Assistant Professor, Electrical Engineering and Computer Sciences, UC Berkeley

Sarah E. Chasins joined the UC Berkeley EECS faculty in 2020. Her lab invents usable programming tools to democratize computation, especially to empower social scientists, journalists, and other non-traditional programmers. Her research focuses on programming languages (PL) and program synthesis, with an emphasis on (i) work at the intersection of PL and human-computer interaction, and (ii) work at the intersection of PL and social good.

Chris Kennedy

BIDS Alum – Data Science Fellow

Chris Kennedy is an instructor in psychiatry at Harvard Medical School / Massachusetts General Hospital. He has a PhD in biostatistics from UC Berkeley. He is a senior fellow at UC Berkeley’s D-Lab and is affiliated with the Integrative Cancer Research Group and the Division of Research at Kaiser Permanente Northern California. At BIDS, he was a BIDS - Biomedical Big Data Training (BBDT) Data Science Fellow and a PhD student in biostatistics at UC Berkeley, where he worked with Alan Hubbard. He was also a D-Lab instructor and consultant, and an NIH biomedical big data trainee. His methodological interests encompassed targeted machine learning, randomized trials, causal inference, deep learning, text analysis, signal processing, and computer vision. His applications were primarily in precision medicine, public health, genomics, and election campaigns. His software projects included the SuperLearner ensemble learning system and varImpact for variable importance estimation; he leverages high performance computing on Savio and XSEDE clusters to accelerate his work. Prior to Berkeley he worked in political analytics in DC, running dozens of randomized trials and integrating machine learning into multi-million dollar programs to improve voter turnout for underrepresented Americans. He has also worked to support climate change action through Al Gore’s Climate Reality Project and the Yale Program on Climate Change Communication. He holds an M.A. in political science from UC Berkeley, an M.P.Aff. from the LBJ School of Public Affairs, and a B.A. in government & economics from The University of Texas at Austin.

Laura K. Nelson

BIDS Alum – Data Science Fellow

Former BIDS Data Science Fellow Laura K. Nelson is an Assistant Professor of Sociology in the College of Social Sciences and Humanities at Northeastern University.
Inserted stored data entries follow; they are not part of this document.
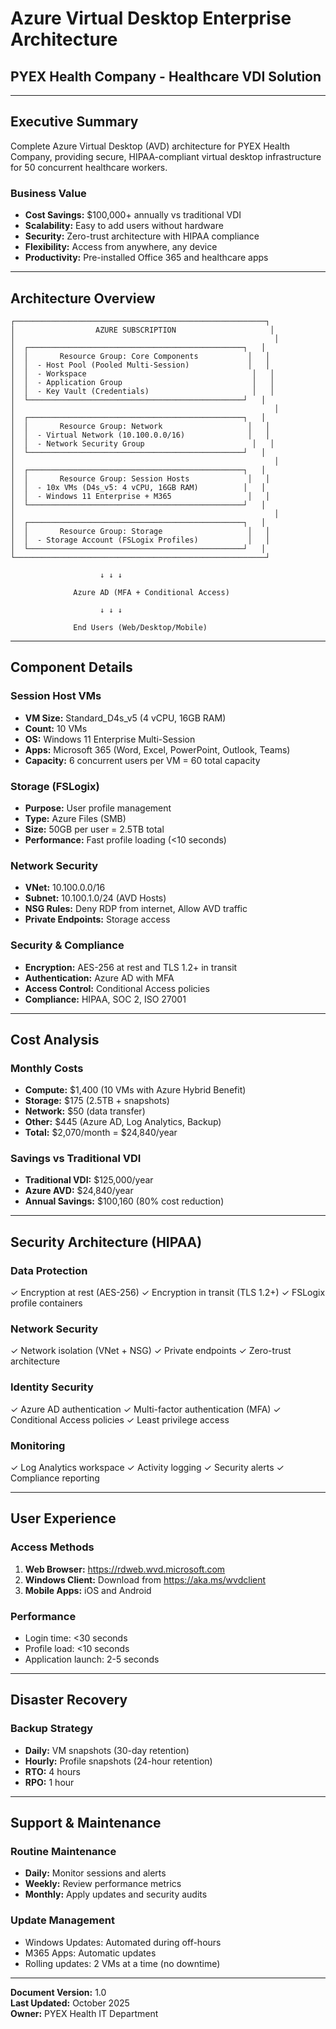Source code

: # Azure Virtual Desktop Enterprise Architecture
## PYEX Health Company - Healthcare VDI Solution

---

## Executive Summary

Complete Azure Virtual Desktop (AVD) architecture for PYEX Health Company, providing secure, HIPAA-compliant virtual desktop infrastructure for 50 concurrent healthcare workers.

### Business Value

- **Cost Savings:** $100,000+ annually vs traditional VDI
- **Scalability:** Easy to add users without hardware
- **Security:** Zero-trust architecture with HIPAA compliance
- **Flexibility:** Access from anywhere, any device
- **Productivity:** Pre-installed Office 365 and healthcare apps

---

## Architecture Overview

```
┌────────────────────────────────────────────────────────┐
│                  AZURE SUBSCRIPTION                     │
│                                                          │
│  ┌────────────────────────────────────────────────┐   │
│  │       Resource Group: Core Components           │   │
│  │  - Host Pool (Pooled Multi-Session)             │   │
│  │  - Workspace                                     │   │
│  │  - Application Group                             │   │
│  │  - Key Vault (Credentials)                       │   │
│  └────────────────────────────────────────────────┘   │
│                                                          │
│  ┌────────────────────────────────────────────────┐   │
│  │       Resource Group: Network                   │   │
│  │  - Virtual Network (10.100.0.0/16)              │   │
│  │  - Network Security Group                        │   │
│  └────────────────────────────────────────────────┘   │
│                                                          │
│  ┌────────────────────────────────────────────────┐   │
│  │       Resource Group: Session Hosts             │   │
│  │  - 10x VMs (D4s_v5: 4 vCPU, 16GB RAM)          │   │
│  │  - Windows 11 Enterprise + M365                 │   │
│  └────────────────────────────────────────────────┘   │
│                                                          │
│  ┌────────────────────────────────────────────────┐   │
│  │       Resource Group: Storage                   │   │
│  │  - Storage Account (FSLogix Profiles)           │   │
│  └────────────────────────────────────────────────┘   │
└────────────────────────────────────────────────────────┘

                    ↓ ↓ ↓

              Azure AD (MFA + Conditional Access)

                    ↓ ↓ ↓

              End Users (Web/Desktop/Mobile)
```

---

## Component Details

### Session Host VMs
- **VM Size:** Standard_D4s_v5 (4 vCPU, 16GB RAM)
- **Count:** 10 VMs
- **OS:** Windows 11 Enterprise Multi-Session
- **Apps:** Microsoft 365 (Word, Excel, PowerPoint, Outlook, Teams)
- **Capacity:** 6 concurrent users per VM = 60 total capacity

### Storage (FSLogix)
- **Purpose:** User profile management
- **Type:** Azure Files (SMB)
- **Size:** 50GB per user = 2.5TB total
- **Performance:** Fast profile loading (<10 seconds)

### Network Security
- **VNet:** 10.100.0.0/16
- **Subnet:** 10.100.1.0/24 (AVD Hosts)
- **NSG Rules:** Deny RDP from internet, Allow AVD traffic
- **Private Endpoints:** Storage access

### Security & Compliance
- **Encryption:** AES-256 at rest and TLS 1.2+ in transit
- **Authentication:** Azure AD with MFA
- **Access Control:** Conditional Access policies
- **Compliance:** HIPAA, SOC 2, ISO 27001

---

## Cost Analysis

### Monthly Costs
- **Compute:** $1,400 (10 VMs with Azure Hybrid Benefit)
- **Storage:** $175 (2.5TB + snapshots)
- **Network:** $50 (data transfer)
- **Other:** $445 (Azure AD, Log Analytics, Backup)
- **Total:** $2,070/month = $24,840/year

### Savings vs Traditional VDI
- **Traditional VDI:** $125,000/year
- **Azure AVD:** $24,840/year
- **Annual Savings:** $100,160 (80% cost reduction)

---

## Security Architecture (HIPAA)

### Data Protection
✓ Encryption at rest (AES-256)
✓ Encryption in transit (TLS 1.2+)
✓ FSLogix profile containers

### Network Security
✓ Network isolation (VNet + NSG)
✓ Private endpoints
✓ Zero-trust architecture

### Identity Security
✓ Azure AD authentication
✓ Multi-factor authentication (MFA)
✓ Conditional Access policies
✓ Least privilege access

### Monitoring
✓ Log Analytics workspace
✓ Activity logging
✓ Security alerts
✓ Compliance reporting

---

## User Experience

### Access Methods
1. **Web Browser:** https://rdweb.wvd.microsoft.com
2. **Windows Client:** Download from https://aka.ms/wvdclient
3. **Mobile Apps:** iOS and Android

### Performance
- Login time: <30 seconds
- Profile load: <10 seconds
- Application launch: 2-5 seconds

---

## Disaster Recovery

### Backup Strategy
- **Daily:** VM snapshots (30-day retention)
- **Hourly:** Profile snapshots (24-hour retention)
- **RTO:** 4 hours
- **RPO:** 1 hour

---

## Support & Maintenance

### Routine Maintenance
- **Daily:** Monitor sessions and alerts
- **Weekly:** Review performance metrics
- **Monthly:** Apply updates and security audits

### Update Management
- Windows Updates: Automated during off-hours
- M365 Apps: Automatic updates
- Rolling updates: 2 VMs at a time (no downtime)

---

**Document Version:** 1.0  
**Last Updated:** October 2025  
**Owner:** PYEX Health IT Department
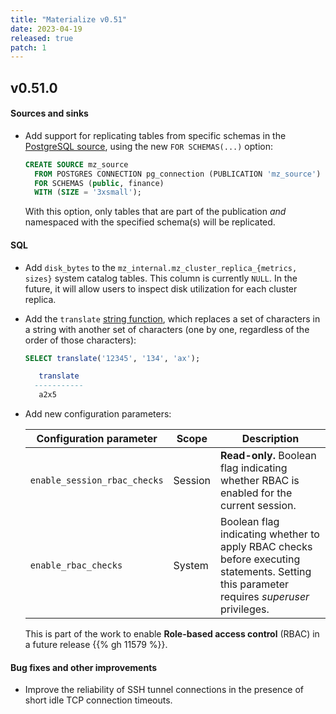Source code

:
 ```yaml
---
title: "Materialize v0.51"
date: 2023-04-19
released: true
patch: 1
---
```


## v0.51.0

#### Sources and sinks

* Add support for replicating tables from specific schemas in the
  [PostgreSQL source](/sql/create-source/postgres/), using the new `FOR SCHEMAS(...)`
  option:

  ```sql
  CREATE SOURCE mz_source
    FROM POSTGRES CONNECTION pg_connection (PUBLICATION 'mz_source')
    FOR SCHEMAS (public, finance)
    WITH (SIZE = '3xsmall');
  ```

  With this option, only tables that are part of the publication _and_
  namespaced with the specified schema(s) will be replicated.

#### SQL

* Add `disk_bytes` to the `mz_internal.mz_cluster_replica_{metrics, sizes}`
  system catalog tables. This column is currently `NULL`. In the future, it
  will allow users to inspect disk utilization for each cluster replica.

* Add the `translate` [string function](/sql/functions/#string-func), which
  replaces a set of characters in a string with another set of characters
  (one by one, regardless of the order of those characters):

  ```sql
  SELECT translate('12345', '134', 'ax');

	 translate
	-----------
	 a2x5
  ```

* Add new configuration parameters:

  | Configuration parameter      | Scope    | Description                                                                             |
  | ---------------------------- | -------- | --------------------------------------------------------------------------------------- |
  | `enable_session_rbac_checks` | Session  | **Read-only.** Boolean flag indicating whether RBAC is enabled for the current session. |
  | `enable_rbac_checks`         | System   | Boolean flag indicating whether to apply RBAC checks before executing statements. Setting this parameter requires _superuser_ privileges. |

  This is part of the work to enable **Role-based access control** (RBAC) in a
  future release {{% gh 11579 %}}.

#### Bug fixes and other improvements

* Improve the reliability of SSH tunnel connections in the presence of short
  idle TCP connection timeouts.
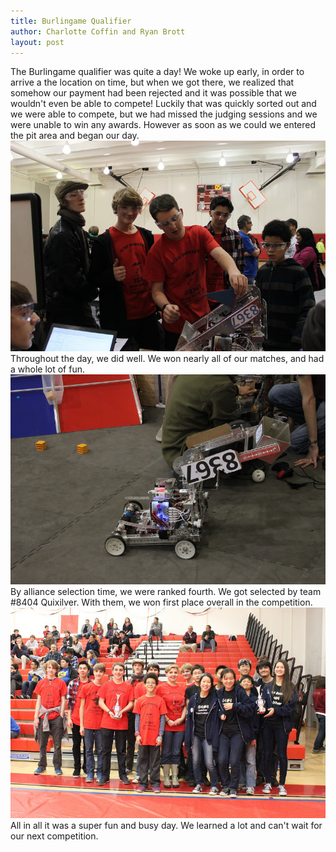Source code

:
```yaml
---
title: Burlingame Qualifier
author: Charlotte Coffin and Ryan Brott
layout: post
---
```


The Burlingame qualifier was quite a day! We woke up early, in order to arrive a the location on time, but when we got there, we realized that somehow our payment had been rejected and it was possible that we wouldn't even be able to compete! Luckily that was quickly sorted out and we were able to compete, but we had missed the judging sessions and we were unable to win any awards. However as soon as we could we entered the pit area and began our day.
![Preparing for our final match](/assets/burlingame/working-in-the-pit.JPG)
Throughout the day, we did well. We won nearly all of our matches, and had a whole lot of fun.
![Robot in action on the playing field](/assets/burlingame/robot-on-field.JPG)
By alliance selection time, we were ranked fourth. We got selected by team #8404 Quixilver. With them, we won first place overall in the competition.
![The winning alliance!](/assets/burlingame/quixilver.JPG)
All in all it was a super fun and busy day. We learned a lot and can't wait for our next competition.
Laura uses computational methods and open source tools - principally automated text analysis - to study social movements, culture, gender, institutions, and organizations. She is particularly interested in developing computational tools that can bolster the way social scientists do inductive and theory-driven research. She received her PhD in sociology from the University of California, Berkeley, and she also holds an MA from UC Berkeley and a BA from the University of Wisconsin, Madison. While at UC Berkeley, she was a postdoctoral fellow with Digital Humanities @ Berkeley, developing a course for undergraduates on computational text analysis in the humanities and social sciences.